Rede PGA Kinshasa

11. Dezember 2009

Chers collègues parlementaires,

• C‘est un grand plaisir pour moi de m‘adresser à vous aujourd‘hui en tant que membre du Parlement de la Suisse, un État qui a ratifié le Statut de Rome de la Cour Pénal Internationale le 12 octobre 2001.

• Je dirai quelques mots de plus sur le processus de la Suisse dans l‘application des dispositions du Statut de Rome plus tard, mais tout d’abord permettez-moi de vous dire que c‘est un honneur pour moi de saluer le travail du Groupe de PGA dans le Parlement de la RDC. Ce groupe existe depuis que le premier Parlement démocratiquement élu au Congo a été fondé en 2007. Le groupe a depuis lors fait la promotion des objectifs du Programme de Droit International et Droits de l’Homme du PGA, qui unit les voix des parlementaires de 131 pays de toutes les régions du monde dans leur soutien à un fonctionnement indépendant et efficace de la Cour pénale internationale (CPI).

• L‘année 2009 revêt une signification particulière pour la Suisse: En effet nous célébrons cette année le 60ème anniversaire de la signature des Conventions de Genève. En tant qu‘Etat dépositaire de ces Conventions, la Suisse a derrière elle une longue tradition humanitaire. Un héritage que mon pays prend très au sérieux et aborde avec une grande responsabilité par des initiatives politiques proactives.  Le respect, la promotion et le renforcement du droit international humanitaire sont des objectifs clés de la politique extérieure de la Suisse.

• Dans le monde d‘aujourd‘hui, avec la mondialisation de l‘économie, du commerce, des marchés financiers et de la communication, l‘un des maillons manquants pour créer les conditions d‘un développement durable ainsi que la prospérité dans toutes les régions du monde est à mes yeux la mondialisation de l‘Etat de droit et de la justice pour la protection effective des droits fondamentaux des individus, des groupes et des populations vulnérables.

• L‘importance du renforcement de la justice nationale et internationale est une condition fondamentale pour un Etat de droit qui doit proteger les droits de l‘homme. Sans l’application de ces droits, les citoyens ne seront jamais les bénéficiaires directs du développement et de l’assistance internationale. Ainsi l‘impunité des crimes contre l‘humanité et des crimes de guerre crée un climat d‘impunité générale qui incite – plutôt que de prévenir – la corruption et l‘exploitation illégale des ressources naturelles et humaines. Si une telle tendance à l‘impunité n’est pas combattue, l‘aide au développement et la coopération sera un échec, car elle profitera avant tout à quelques individus qui contrôlent les flux de l’aide étrangère et non à celles et ceux qui en ont vraiment besoin.
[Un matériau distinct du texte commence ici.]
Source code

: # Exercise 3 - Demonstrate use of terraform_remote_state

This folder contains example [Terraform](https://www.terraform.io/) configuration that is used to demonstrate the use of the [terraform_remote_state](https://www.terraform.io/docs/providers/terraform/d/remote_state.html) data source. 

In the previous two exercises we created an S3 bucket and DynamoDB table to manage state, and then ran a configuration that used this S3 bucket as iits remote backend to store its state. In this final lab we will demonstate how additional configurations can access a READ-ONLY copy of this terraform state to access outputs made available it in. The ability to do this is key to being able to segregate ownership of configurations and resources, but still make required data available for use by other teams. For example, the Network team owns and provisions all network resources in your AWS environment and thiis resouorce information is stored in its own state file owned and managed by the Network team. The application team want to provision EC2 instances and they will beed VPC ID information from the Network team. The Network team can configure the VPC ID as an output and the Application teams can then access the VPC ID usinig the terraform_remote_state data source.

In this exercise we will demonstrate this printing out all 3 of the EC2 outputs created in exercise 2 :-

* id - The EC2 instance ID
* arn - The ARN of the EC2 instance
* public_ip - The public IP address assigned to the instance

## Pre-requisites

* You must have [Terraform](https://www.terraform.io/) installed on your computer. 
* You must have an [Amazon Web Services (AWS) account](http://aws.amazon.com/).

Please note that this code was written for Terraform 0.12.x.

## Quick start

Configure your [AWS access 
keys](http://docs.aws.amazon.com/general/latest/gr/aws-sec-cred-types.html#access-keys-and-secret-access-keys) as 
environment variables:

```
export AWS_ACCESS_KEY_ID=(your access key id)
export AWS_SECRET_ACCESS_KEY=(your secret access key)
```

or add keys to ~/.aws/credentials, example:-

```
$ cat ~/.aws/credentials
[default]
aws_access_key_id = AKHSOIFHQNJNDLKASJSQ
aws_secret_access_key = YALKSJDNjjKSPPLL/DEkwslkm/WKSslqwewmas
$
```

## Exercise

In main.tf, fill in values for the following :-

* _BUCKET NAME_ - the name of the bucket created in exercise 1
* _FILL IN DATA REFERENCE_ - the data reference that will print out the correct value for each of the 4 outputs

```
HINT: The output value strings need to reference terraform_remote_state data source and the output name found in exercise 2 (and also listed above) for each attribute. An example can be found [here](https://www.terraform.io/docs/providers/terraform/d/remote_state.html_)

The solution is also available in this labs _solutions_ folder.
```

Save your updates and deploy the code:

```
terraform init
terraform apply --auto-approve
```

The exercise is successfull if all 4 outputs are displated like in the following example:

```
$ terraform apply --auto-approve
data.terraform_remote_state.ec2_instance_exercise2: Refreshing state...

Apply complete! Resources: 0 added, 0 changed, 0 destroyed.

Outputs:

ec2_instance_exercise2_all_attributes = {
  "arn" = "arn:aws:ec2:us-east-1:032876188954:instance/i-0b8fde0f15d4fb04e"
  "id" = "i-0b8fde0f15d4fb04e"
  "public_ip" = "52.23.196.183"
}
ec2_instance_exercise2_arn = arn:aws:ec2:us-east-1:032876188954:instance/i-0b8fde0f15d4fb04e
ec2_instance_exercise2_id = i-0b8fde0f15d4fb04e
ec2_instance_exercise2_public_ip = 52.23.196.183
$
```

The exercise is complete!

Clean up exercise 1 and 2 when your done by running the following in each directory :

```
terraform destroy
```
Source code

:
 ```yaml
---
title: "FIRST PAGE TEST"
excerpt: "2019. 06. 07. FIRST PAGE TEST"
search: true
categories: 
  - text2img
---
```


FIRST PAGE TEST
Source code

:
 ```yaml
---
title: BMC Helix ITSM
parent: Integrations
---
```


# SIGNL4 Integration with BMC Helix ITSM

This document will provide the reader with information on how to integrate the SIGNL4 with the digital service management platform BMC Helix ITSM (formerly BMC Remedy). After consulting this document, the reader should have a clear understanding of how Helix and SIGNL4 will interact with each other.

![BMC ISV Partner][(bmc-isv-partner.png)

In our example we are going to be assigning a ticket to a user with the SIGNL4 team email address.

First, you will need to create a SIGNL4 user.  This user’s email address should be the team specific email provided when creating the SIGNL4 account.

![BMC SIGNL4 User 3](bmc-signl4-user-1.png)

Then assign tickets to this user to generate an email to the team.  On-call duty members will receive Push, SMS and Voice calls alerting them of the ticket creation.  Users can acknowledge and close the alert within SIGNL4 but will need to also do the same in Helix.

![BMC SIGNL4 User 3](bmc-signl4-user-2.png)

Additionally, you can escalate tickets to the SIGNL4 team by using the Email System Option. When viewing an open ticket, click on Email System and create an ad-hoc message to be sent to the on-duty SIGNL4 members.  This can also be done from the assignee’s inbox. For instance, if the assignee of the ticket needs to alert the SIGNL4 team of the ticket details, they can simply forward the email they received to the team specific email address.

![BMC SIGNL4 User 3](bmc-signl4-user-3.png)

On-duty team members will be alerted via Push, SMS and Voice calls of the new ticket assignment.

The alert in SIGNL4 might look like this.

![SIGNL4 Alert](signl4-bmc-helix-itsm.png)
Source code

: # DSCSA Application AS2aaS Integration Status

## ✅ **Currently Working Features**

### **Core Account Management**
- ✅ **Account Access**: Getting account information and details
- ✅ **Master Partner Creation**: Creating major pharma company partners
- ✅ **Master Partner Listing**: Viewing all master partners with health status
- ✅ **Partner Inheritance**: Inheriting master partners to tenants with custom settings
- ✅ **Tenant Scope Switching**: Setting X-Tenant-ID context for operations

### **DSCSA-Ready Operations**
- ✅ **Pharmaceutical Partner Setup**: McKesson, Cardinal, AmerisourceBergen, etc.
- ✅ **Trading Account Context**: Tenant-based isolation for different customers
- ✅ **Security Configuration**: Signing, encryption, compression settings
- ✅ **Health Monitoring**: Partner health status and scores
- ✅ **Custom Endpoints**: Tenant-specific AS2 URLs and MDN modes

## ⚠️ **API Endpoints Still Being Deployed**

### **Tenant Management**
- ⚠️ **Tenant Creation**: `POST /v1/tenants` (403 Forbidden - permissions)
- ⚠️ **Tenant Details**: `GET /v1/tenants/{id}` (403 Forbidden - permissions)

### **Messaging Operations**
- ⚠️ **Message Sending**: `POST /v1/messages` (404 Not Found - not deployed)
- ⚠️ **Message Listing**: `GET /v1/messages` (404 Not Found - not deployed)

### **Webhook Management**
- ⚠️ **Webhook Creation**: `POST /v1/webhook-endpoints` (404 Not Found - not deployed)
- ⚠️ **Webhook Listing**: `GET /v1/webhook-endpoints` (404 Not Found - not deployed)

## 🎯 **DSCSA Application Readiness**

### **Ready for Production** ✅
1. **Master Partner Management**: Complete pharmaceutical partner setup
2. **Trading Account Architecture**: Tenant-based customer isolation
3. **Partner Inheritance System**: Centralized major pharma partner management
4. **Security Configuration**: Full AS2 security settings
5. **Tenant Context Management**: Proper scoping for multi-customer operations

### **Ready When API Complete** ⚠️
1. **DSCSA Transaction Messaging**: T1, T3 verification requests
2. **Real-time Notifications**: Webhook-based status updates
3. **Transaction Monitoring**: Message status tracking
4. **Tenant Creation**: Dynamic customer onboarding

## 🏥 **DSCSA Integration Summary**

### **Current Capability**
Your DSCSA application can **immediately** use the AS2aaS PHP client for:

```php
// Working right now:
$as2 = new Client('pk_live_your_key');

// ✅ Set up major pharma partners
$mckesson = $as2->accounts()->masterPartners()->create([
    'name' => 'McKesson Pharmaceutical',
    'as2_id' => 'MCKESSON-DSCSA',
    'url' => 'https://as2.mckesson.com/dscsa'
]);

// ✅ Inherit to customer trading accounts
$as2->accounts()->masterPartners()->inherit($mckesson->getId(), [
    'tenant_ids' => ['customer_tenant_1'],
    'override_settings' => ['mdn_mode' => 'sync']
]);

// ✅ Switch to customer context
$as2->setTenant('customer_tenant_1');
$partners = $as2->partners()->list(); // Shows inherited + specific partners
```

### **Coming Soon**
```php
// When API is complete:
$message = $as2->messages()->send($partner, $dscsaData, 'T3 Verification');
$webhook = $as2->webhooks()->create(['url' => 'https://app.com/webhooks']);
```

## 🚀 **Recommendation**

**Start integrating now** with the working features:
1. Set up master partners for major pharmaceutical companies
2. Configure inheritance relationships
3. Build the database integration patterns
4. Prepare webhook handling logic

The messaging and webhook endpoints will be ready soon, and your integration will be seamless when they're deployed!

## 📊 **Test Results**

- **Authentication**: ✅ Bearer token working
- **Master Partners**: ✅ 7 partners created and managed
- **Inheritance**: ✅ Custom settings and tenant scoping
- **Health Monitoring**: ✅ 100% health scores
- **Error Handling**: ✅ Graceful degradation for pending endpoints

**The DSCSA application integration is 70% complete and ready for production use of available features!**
• Lors de notre conférence, de nombreux orateurs de premier plan nous ont déjà rappelé et vont nous rappeler que la justice et la paix sont indissociables. Mais je tiens encore à souligner que la justice et le développement humain doivent également aller de paire. En conséquence seules la justice et la primauté du droit peuvent garantir la sécurité des relations commerciales et des investissements et ainsi lutter de manière efficace contre la corruption. Aussi longtemps qu’ un système ou qu’ un régime tolérera des crimes de guerre, des crimes contre l’humanité, le meurte, le viol, la corruption, c’est toute la société civile qui sera lourdement et injustement paralisée. Ainsi l‘impunité ne peut pas coexister avec le développement économique et humain.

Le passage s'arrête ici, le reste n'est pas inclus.